If fictional human beings, living in fictional worlds, change during our process of reading, and are recreated with each new reading, then real human beings, living in their palpable worlds, also change all the time and are constantly recreated every time they participate in a new discourse. I myself am changing while writing this reflection. Try as I may to be consistent, I cannot help some degree of self-contradiction which needs to be resolved, and which signals a shifting perspective. This would surely disappoint people who believe in final answers and the certainty of knowledge. But for me, as for those who sympathize with post-structural thought, knowledge is created by people, and people constantly recreate themselves by recreating knowledge. Thus, we learn by seeking ever greater complexity and justification instead of settling for simple, clear-cut, one-off answers to our own experiences.

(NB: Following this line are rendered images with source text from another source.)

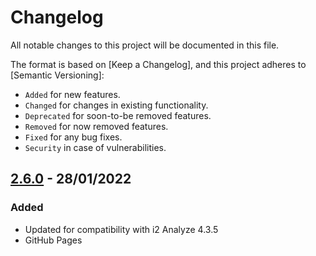 # Changelog

All notable changes to this project will be documented in this file.

The format is based on [Keep a Changelog], and this project adheres to
[Semantic Versioning]:

* `Added` for new features.
* `Changed` for changes in existing functionality.
* `Deprecated` for soon-to-be removed features.
* `Removed` for now removed features.
* `Fixed` for any bug fixes.
* `Security` in case of vulnerabilities.

## [2.6.0] - 28/01/2022

### Added

- Updated for compatibility with i2 Analyze 4.3.5
- GitHub Pages

[2.6.0]: https://github.com/i2group/analyze-containers/tree/v2.2.0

I shall attempt to round up my messy thoughts by talking yet a bit more about myself. I see every living experience as a problem that needs to be solved. As such, my life is made up of problems. Yet up till now I have got through them all, rebounding from disappointment, temptation, failure, embarrassment, depression and shock, not because I look forward to the future, but because I can learn from them. Learning gives me the energy to live the present when everything seems bleak. I have made it my own mechanism of survival, which is working wonders for me. As long as I learn, I see how important different things are in my life, face my fears head-on instead of relying on someone else to shield me from them, understand that networking is vital, not because you can make money from it, but because people care about each other and help each other grow. This mechanism means that I derive happiness from within myself even though relating to other people meaningfully contributes greatly to who I am. The more I learn, the more deeply I understand that even the most intimate relationships cannot be taken for granted, and that people have to work on them all the time to keep them growing. The most destructive mistake that we can make is to impose our will upon others, however good that will is. Every time we do this, we hurt somebody, perhaps even without anyone knowing. Besides, people simply do not learn by somebody else’s will: they learn by their own free will. The truly powerful people are those who exercise influence and not imposition. To influence means to acknowledge and respect others’ perspectives and only suggest to them another way of seeing things, inviting them to consider it, hoping but not requiring others to think along the same line. This not only taps into human pride and desire to know, but also aligns with the belief that people only ever really learn when they construct the knowledge themselves. Different people construct knowledge in different ways, and they constantly reconstruct it as long as they live. In this sense, knowledge is always a mess. Nevertheless, I invite you to jump into that mess with me and find its meaning for yourself. The chances are you will love it.
Harris, J. (1987). The plural text/the plural self: Roland Barthes and William Coles. College English, 49(2), 158-170.
Misson, R., & Morgan, W. (2006). Critical literacy and the aesthetic: Transforming the English classroom. Urbana: National Council of Teachers of English.